Anecdotally, regular SCD (specific carbohydrate diet) users report healthy cholesterol levels due to dietary changes--even though this goes against the grain (bad pun) of conventional wisdom. Now mainstream science is beginning to back up these claims.

This month's American Journal of Clinical Nutrition included an article titled "Protein in optimal health: heart disease and type 2 diabetes".

The article points out many positives from lower carb, higher protein diets--especially in relation to diabetes and heart disease:

Diets with increased protein and reduced carbohydrates have been shown to improve body composition, lipid and lipoprotein profiles, and glycemic regulations associated with treatment of obesity and weight loss.

Derived from these outcomes, high-protein, low-carbohydrate diets are also being examined for treatment of heart disease, metabolic syndrome, and type 2 diabetes.

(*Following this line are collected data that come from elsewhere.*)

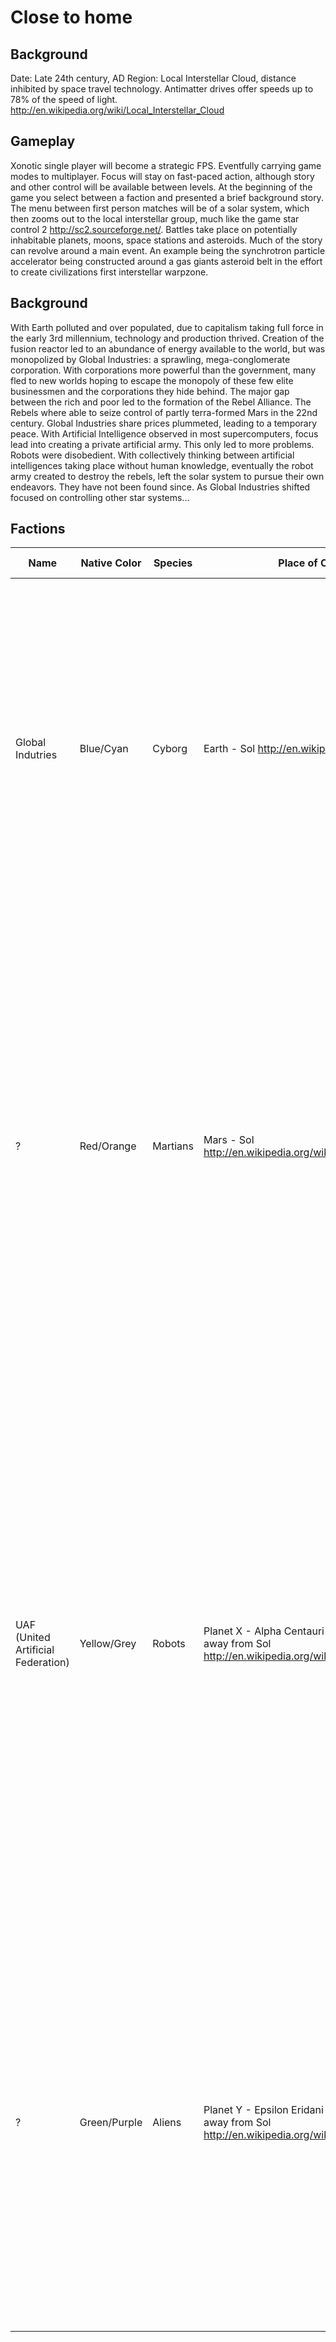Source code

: Close to home
=============

Background
----------

Date: Late 24th century, AD
Region: Local Interstellar Cloud, distance inhibited by space travel technology. Antimatter drives offer speeds up to 78% of the speed of light. http://en.wikipedia.org/wiki/Local_Interstellar_Cloud

Gameplay
--------

Xonotic single player will become a strategic FPS. Eventfully carrying game modes to multiplayer. Focus will stay on fast-paced action, although story and other control will be available between levels. At the beginning of the game you select between a faction and presented a brief background story.
The menu between first person matches will be of a solar system, which then zooms out to the local interstellar group, much like the game star control 2 http://sc2.sourceforge.net/. Battles take place on potentially inhabitable planets, moons, space stations and asteroids. Much of the story can revolve around a main event. An example being the synchrotron particle accelerator being constructed around a gas giants asteroid belt in the effort to create civilizations first interstellar warpzone.

Background
----------

With Earth polluted and over populated, due to capitalism taking full force in the early 3rd millennium, technology and production thrived. Creation of the fusion reactor led to an abundance of energy available to the world, but was monopolized by Global Industries: a sprawling, mega-conglomerate corporation. With corporations more powerful than the government, many fled to new worlds hoping to escape the monopoly of these few elite businessmen and the corporations they hide behind.
The major gap between the rich and poor led to the formation of the Rebel Alliance. The Rebels where able to seize control of partly terra-formed Mars in the 22nd century. Global Industries share prices plummeted, leading to a temporary peace.
With Artificial Intelligence observed in most supercomputers, focus lead into creating a private artificial army. This only led to more problems. Robots were disobedient. With collectively thinking between artificial intelligences taking place without human knowledge, eventually the robot army created to destroy the rebels, left the solar system to pursue their own endeavors. They have not been found since.
As Global Industries shifted focused on controlling other star systems…

Factions
--------

|Name|Native Color|Species|Place of Origin|Bio|Player Models|
|----|------------|-------|---------------|---|-------------|
|Global Indutries|Blue/Cyan|Cyborg|Earth - Sol http://en.wikipedia.org/wiki/Earth|Those who stayed on earth indulged in taking evolution entirely into there own hands using technology. With augmentations put to the extremes, with digestive systems removed and replaced with fusion cells, entire nervous systems and limbs replaced for enhanced dexterity, and even large parts of the brain were replaced.|Umbra|
|?|Red/Orange|Martians|Mars - Sol http://en.wikipedia.org/wiki/Terraforming_mars|After humankind’s gradual terra-forming of Mars was completed, sanctions were imposed agents capitalism in-order to prevent the degradation of the newly formed environment. Superior through genetics, via eugenics and socialist rule, the martians accelerated their evolution, only allowing the strongest to survive. Have various other out posts in the local interstellar cloud and are at a constant cold war with the Cyborgs.|Ignis, Pyria|
|UAF (United Artificial Federation)|Yellow/Grey|Robots|Planet X - Alpha Centauri 4.37 light years away from Sol http://en.wikipedia.org/wiki/Alpha_Centauri|After computer power increased, due to a enormous amounts of research from the push of capitalism, robots with artificial intelligence began to appear. The artificial species segregated on earth, only kept slaves on, one by one escaped. First inhabiting the moons of Saturn. Eventually the robotic was slowly push out of Sol until it made its way to the star system Alpha Centauri. Once the system was inhabited, no cyborgs where permitted within. Although they do have close relations to the Martians.||
|?|Green/Purple|Aliens|Planet Y - Epsilon Eridani 10.5 light years away from Sol http://en.wikipedia.org/wiki/Epsilon_Eridani|First and only alien race discovered in the galaxy. Their umanoid appearance only suggests that both humans and aliens eventuated from the same origin, hence the hunt for the origin of life and Xonotic (what ever that may be; possibly an ancient alien race that are so evolved, that they are inter-dimensional god-like beings). They have 3 fingers and have green blood. Are in regular trade with the Cyborgs.|Gak|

High-protein, low-carbohydrate diets have been found to have positive effects on reducing risk factors for heart disease, including reducing serum triacylglycerol, increasing HDL cholesterol, increasing LDL particle size, and reducing blood pressure. These diets appear particularly attractive for use with individuals exhibiting the atherogenic dyslipidemia of metabolic syndrome. High-protein, low-carbohydrate diets have also been investigated for treatment of type 2 diabetes with positive effects on glycemic regulation, including reducing fasting blood glucose, postprandial glucose and insulin responses, and the percentage of glycated hemoglobin.

This is very good news:) Bringing these diets into mainstream medicine leads to research, better knowledge, and healthier people.